• **What you will do**
Could you output every record below exactly, leaving out the pictures?

• **Exercise data**
------------------------
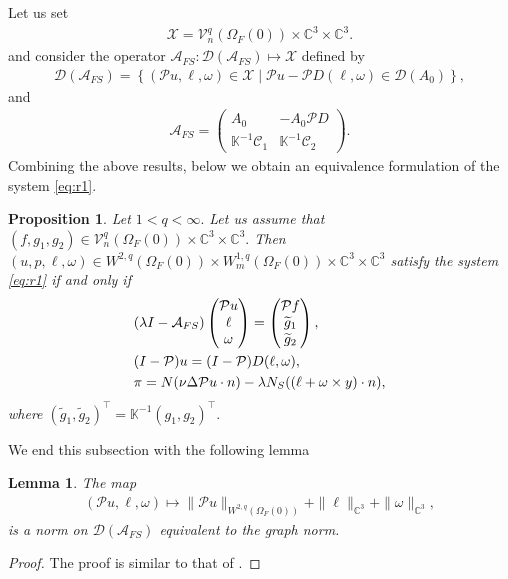 \documentclass[12pt,a4paper,reqno]{amsart}
\newtheorem{lemma}[theorem]{Lemma}
\newtheorem{proposition}[theorem]{Proposition}
\theoremstyle{definition}
\theoremstyle{remark}
\numberwithin{equation}{section}
\newcommand{\ofo}{\Omega_{F}(0)}
\newcommand{\ct}{\mathbb{C}^{3}}
\newcommand{\mx}{\mathcal{X}}
\newcommand{\md}{\mathcal{D}}
\newcommand{\mpp}{\mathcal{P}}
\begin{document}
Let us set
\begin{align} \label{eq:sp}
\mx  = \mathcal{V}^q_{n} (\ofo) \times \ct \times \ct.
\end{align}
and consider the operator $\mathcal{A}_{FS} : \mathcal{D}(\mathcal{A}_{FS}) \mapsto \mx$
defined by
\begin{align*}
\mathcal{D}(\mathcal{A}_{FS}) = \left\{ (\mpp u, \ell, \omega) \in \mx \mid \mpp u - \mpp D(\ell, \omega) \in \md(A_{0}) \right\},
\end{align*}
and
\begin{align} \label{op:afs}
\mathcal{A}_{FS} = \begin{pmatrix}
A_{0} & -A_{0}\mpp D \\  \mathbb{K}^{-1} \mathcal{C}_{1} & \mathbb{K}^{-1} \mathcal{C}_{2}
\end{pmatrix}.
\end{align}
Combining the above results, below we obtain an equivalence formulation of the system \eqref{eq:r1}.
\begin{proposition} \label{prop:ev2}
Let $1 <  q < \infty.$ Let us assume that  $(f, g_{1},g_{2}) \in \mathcal{V}^q_{n} (\ofo) \times \ct \times \ct.$ Then  $(u,p, \ell, \omega) \in W^{2,q}(\ofo) \times W^{1,q}_{m}(\ofo) \times \ct \times \ct$  satisfy the system \eqref{eq:r1} if and only if
\begin{align}
&(\lambda I - \mathcal{A}_{FS}) \begin{pmatrix}
\mpp u \\ \ell \\ \omega
\end{pmatrix} = \begin{pmatrix}
\mpp f \\ \widetilde g_{1} \\ \widetilde g_{2}
\end{pmatrix}, \\
&(I - \mpp) u = (I - \mpp) D (\ell,\omega ), \notag \\
&\pi = N (\nu \Delta \mpp u \cdot n) - \lambda N_{S} ((\ell + \omega \times y) \cdot n), \notag
\end{align}
where $(\widetilde g_{1}, \widetilde g_{2})^{\top}  = \mathbb{K}^{-1}(g_{1},g_{2})^{\top}.$
\end{proposition}

We end this subsection with the following lemma
\begin{lemma} \label{lem:eqiv-norm}
The map
\begin{align*}
(\mpp u, \ell, \omega) \mapsto \|\mpp u\|_{W^{2,q}(\ofo)} + \|\ell\|_{\ct} + \|\omega\|_{\ct},
\end{align*}
is a norm on $\mathcal{D}(\mathcal{A}_{FS})$  equivalent to the graph norm.
\end{lemma}
\begin{proof}
The proof is similar to that of \cite[Proposition 3.3]{Raymond-fsi}.
\end{proof}
\end{document}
------------------------
• **Response to this exercise**
 \documentclass[12pt,a4paper,reqno]{amsart}
\newtheorem{lemma}[theorem]{Lemma}
\newtheorem{proposition}[theorem]{Proposition}
\theoremstyle{definition}
\theoremstyle{remark}
\numberwithin{equation}{section}
\newcommand{\ofo}{\Omega_{F}(0)}
\newcommand{\ct}{\mathbb{C}^{3}}
\newcommand{\mx}{\mathcal{X}}
\newcommand{\md}{\mathcal{D}}
\newcommand{\mpp}{\mathcal{P}}
\begin{document}
Let us set
\begin{align} \label{eq:sp}
\mx  = \mathcal{V}^q_{n} (\ofo) \times \ct \times \ct.
\end{align}
and consider the operator $\mathcal{A}_{FS} : \mathcal{D}(\mathcal{A}_{FS}) \mapsto \mx$
defined by
\begin{align*}
\mathcal{D}(\mathcal{A}_{FS}) = \left\{ (\mpp u, \ell, \omega) \in \mx \mid \mpp u - \mpp D(\ell, \omega) \in \md(A_{0}) \right\},
\end{align*}
and
\begin{align} \label{op:afs}
\mathcal{A}_{FS} = \begin{pmatrix}
A_{0} & -A_{0}\mpp D \\  \mathbb{K}^{-1} \mathcal{C}_{1} & \mathbb{K}^{-1} \mathcal{C}_{2}
\end{pmatrix}.
\end{align}
Combining the above results, below we obtain an equivalence formulation of the system \eqref{eq:r1}.
\begin{proposition} \label{prop:ev2}
Let $1 <  q < \infty.$ Let us assume that  $(f, g_{1},g_{2}) \in \mathcal{V}^q_{n} (\ofo) \times \ct \times \ct.$ Then  $(u,p, \ell, \omega) \in W^{2,q}(\ofo) \times W^{1,q}_{m}(\ofo) \times \ct \times \ct$  satisfy the system \eqref{eq:r1} if and only if
\begin{align}
&(\lambda I - \mathcal{A}_{FS}) \begin{pmatrix}
\mpp u \\ \ell \\ \omega
\end{pmatrix} = \begin{pmatrix}
\mpp f \\ \widetilde g_{1} \\ \widetilde g_{2}
\end{pmatrix}, \\
&(I - \mpp) u = (I - \mpp) D (\ell,\omega ), \notag \\
&\pi = N (\nu \Delta \mpp u \cdot n) - \lambda N_{S} ((\ell + \omega \times y) \cdot n), \notag
\end{align}
where $(\widetilde g_{1}, \widetilde g_{2})^{\top}  = \mathbb{K}^{-1}(g_{1},g_{2})^{\top}.$
\end{proposition}

We end this subsection with the following lemma
\begin{lemma} \label{lem:eqiv-norm}
The map
\begin{align*}
(\mpp u, \ell, \omega) \mapsto \|\mpp u\|_{W^{2,q}(\ofo)} + \|\ell\|_{\ct} + \|\omega\|_{\ct},
\end{align*}
is a norm on $\mathcal{D}(\mathcal{A}_{FS})$  equivalent to the graph norm.
\end{lemma}
\begin{proof}
The proof is similar to that of \cite[Proposition 3.3]{Raymond-fsi}.
\end{proof}
\end{document}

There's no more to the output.